What do the posters and leaflets of our political leaders say? Decoding from a Creuse graphic design specialist

You must have seen them, but did you take a good look at them? By the way, the posters and election leaflets say a lot more than we think about the candidates and their projects… “If the general public doesn’t necessarily know how to read the images, the professionals who wrote them know very well what they’re making, they’re constructing meaning, leave nothing to chance,” recalls Alice Brochard.

In the photos of the candidates, which are pretty basic in themselves, everything
plays on the level of the framing and the orientation of the gazes… Here we distinguish the frontal gaze from that directed elsewhere. A frontal view challenges the person looking at the photo and connects the photographed person with reality. Conversely, a look to the side or into the distance corresponds to candidates who want to give an alternative, take the viewer elsewhere and say “let’s look in the same direction”.

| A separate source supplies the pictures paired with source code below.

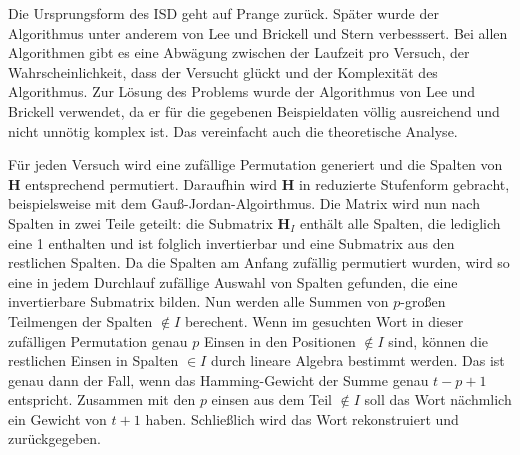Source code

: \documentclass[a4paper,10pt,ngerman]{scrartcl}
\begin{document}
Die Ursprungsform des ISD geht auf Prange \cite{prangeUseInformationSets1962} zurück.
Später wurde der Algorithmus unter anderem von Lee und Brickell \cite{leeObservationSecurityMcEliece1988} und Stern \cite{sternMethodFindingCodewords1989} verbesssert. 
Bei allen Algorithmen gibt es eine Abwägung zwischen der Laufzeit pro Versuch, der Wahrscheinlichkeit, dass der Versucht glückt und der Komplexität des Algorithmus.
Zur Lösung des Problems wurde der Algorithmus von Lee und Brickell verwendet, da er für die gegebenen Beispieldaten völlig ausreichend und nicht unnötig komplex ist. Das vereinfacht auch die theoretische Analyse. 
Für jeden Versuch wird eine zufällige Permutation generiert und die Spalten von $\mathbf{H}$ entsprechend permutiert. Daraufhin wird $\mathbf{H}$ in reduzierte Stufenform gebracht, beispielsweise mit dem Gauß-Jordan-Algoirthmus.
Die Matrix wird nun nach Spalten in zwei Teile geteilt: die Submatrix $\mathbf{H}_I$ enthält alle Spalten, die lediglich eine 1 enthalten und ist folglich invertierbar und eine Submatrix aus den restlichen Spalten. 
Da die Spalten am Anfang zufällig permutiert wurden, wird so eine in jedem Durchlauf zufällige Auswahl von Spalten gefunden, die eine invertierbare Submatrix bilden. 
Nun werden alle Summen von $p$-großen Teilmengen der Spalten $\notin I$ berechent. 
Wenn im gesuchten Wort in dieser zufälligen Permutation genau $p$ Einsen in den Positionen $\notin I$ sind, können die restlichen Einsen in Spalten $\in I$ durch lineare Algebra bestimmt werden. 
Das ist genau dann der Fall, wenn das Hamming-Gewicht der Summe genau $t-p+1$ entspricht. Zusammen mit den $p$ einsen aus dem Teil $\notin I$ soll das Wort nächmlich ein Gewicht von $t+1$ haben. 
Schließlich wird das Wort rekonstruiert und zurückgegeben. 
\end{document}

Arthaud, Poutou, Jadot and Mélenchon, that is to say all left-wing candidates except Hidalgo, had made this choice for the presidential elections. Left-wing candidates who, incidentally, have to solve a great paradox: “Left candidates are often condemned to look to the right because our left-to-right writing tends to associate the left direction with the past and that of the right with the ‘coming.. .’

The blue of traditions is gaining ground
on battle red

The background of the photos is also not unimportant. Here the world is divided between monochromes (from navy blue to… RN), and more or less hazy landscapes. And the vaguer it is, the more modern it is: the small village with the spire, nothing like sending you back thirty or forty years… But that is the choice of party traditionalists like Debout la France.

When it comes to colors, green is a double-edged sword. “It also evokes traditions, anchoring in a region and rurality… And it’s not the same green as ecologists,” notes Alice Brochard.

The specialist notes that the use of red has become rare in recent years, while blue is gaining ground in several shades. Is this the sign of a general expression? “In any case, not many people dare to use red, the color of the uprising par excellence…”

Legislative files 2022 on lamontagne.fr

It is also interesting that the two (former) major government parties (LR and PS) had chosen pastel colors for the presidential elections, which were therefore not very assertive. As a campaign that, as we now know, was not allowed to print.

On the other hand, the teacher emphasizes the graphic boldness of the recent Nupes logo, using almost all the bright colors of the rainbow except true blue. The logo of rebellious France, which was modeled directly after the Greek letter “Fi”, which evoked the party’s initials, was already a striking choice.

For its part, the presidential majority called “Together!” Strictly speaking, it has no logo for the parliamentary elections but a logotype (a stylized script). It is made in the same vein as the “En Marche!” : both are austere, black on white background, italics, with angular letters softened by a more rounded final exclamation mark. He’s sure to install complicity if we’ve just talked about a fairly “square” program, the professor deciphers.

Finally, it is funny to see that for En Marche comme Ensemble the letters E and M are prominent in both cases… Initials of Emmanuel Macron, who is sometimes accused of being ubiquitous. In communication, nothing is trivial.